►

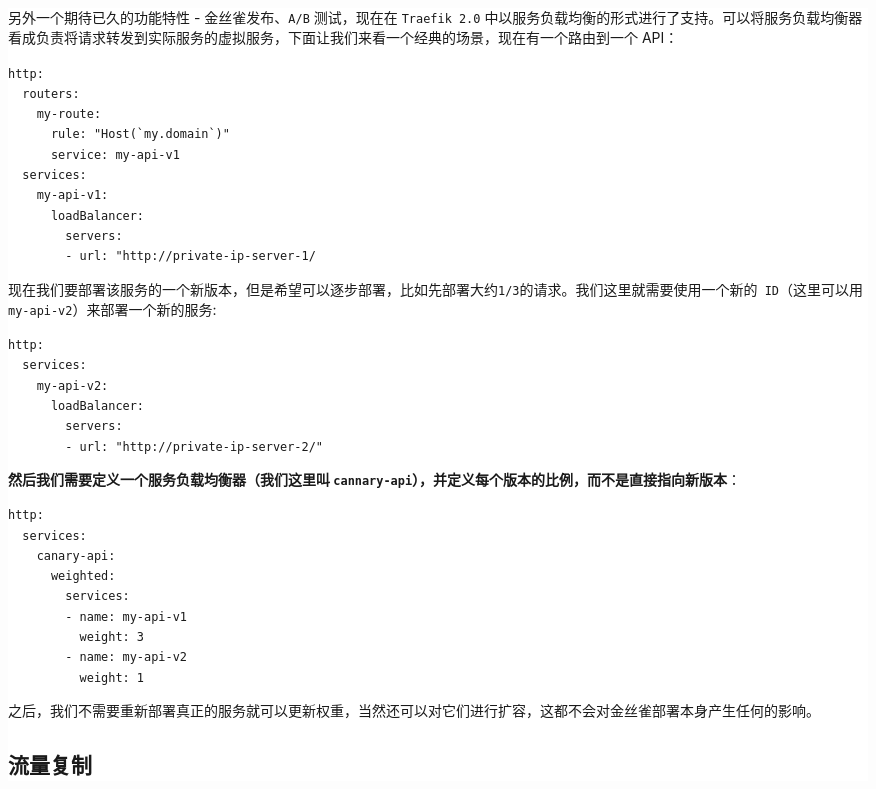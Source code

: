 另外一个期待已久的功能特性 - 金丝雀发布、`A/B` 测试，现在在 `Traefik 2.0` 中以服务负载均衡的形式进行了支持。可以将服务负载均衡器看成负责将请求转发到实际服务的虚拟服务，下面让我们来看一个经典的场景，现在有一个路由到一个 API：

```
http:
  routers:
    my-route:
      rule: "Host(`my.domain`)"
      service: my-api-v1
  services:
    my-api-v1:
      loadBalancer:
        servers:
        - url: "http://private-ip-server-1/
```

现在我们要部署该服务的一个新版本，但是希望可以逐步部署，比如先部署大约`1/3`的请求。我们这里就需要使用一个新的` ID`（这里可以用 `my-api-v2`）来部署一个新的服务:


```
http:
  services:
    my-api-v2:
      loadBalancer:
        servers:
        - url: "http://private-ip-server-2/"
```

**然后我们需要定义一个服务负载均衡器（我们这里叫 `cannary-api`），并定义每个版本的比例，而不是直接指向新版本**：

```
http:
  services:
    canary-api:
      weighted:
        services:
        - name: my-api-v1
          weight: 3
        - name: my-api-v2
          weight: 1
```

之后，我们不需要重新部署真正的服务就可以更新权重，当然还可以对它们进行扩容，这都不会对金丝雀部署本身产生任何的影响。

## 流量复制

◄

» **Task**:
What is wanted is a word-for-word restatement of the entries, without their images.

» **Answer**:
Source code

: 另外一个期待已久的功能特性 - 金丝雀发布、`A/B` 测试，现在在 `Traefik 2.0` 中以服务负载均衡的形式进行了支持。可以将服务负载均衡器看成负责将请求转发到实际服务的虚拟服务，下面让我们来看一个经典的场景，现在有一个路由到一个 API：

```
http:
  routers:
    my-route:
      rule: "Host(`my.domain`)"
      service: my-api-v1
  services:
    my-api-v1:
      loadBalancer:
        servers:
        - url: "http://private-ip-server-1/
```

现在我们要部署该服务的一个新版本，但是希望可以逐步部署，比如先部署大约`1/3`的请求。我们这里就需要使用一个新的` ID`（这里可以用 `my-api-v2`）来部署一个新的服务:


```
http:
  services:
    my-api-v2:
      loadBalancer:
        servers:
        - url: "http://private-ip-server-2/"
```

**然后我们需要定义一个服务负载均衡器（我们这里叫 `cannary-api`），并定义每个版本的比例，而不是直接指向新版本**：

```
http:
  services:
    canary-api:
      weighted:
        services:
        - name: my-api-v1
          weight: 3
        - name: my-api-v2
          weight: 1
```

之后，我们不需要重新部署真正的服务就可以更新权重，当然还可以对它们进行扩容，这都不会对金丝雀部署本身产生任何的影响。

## 流量复制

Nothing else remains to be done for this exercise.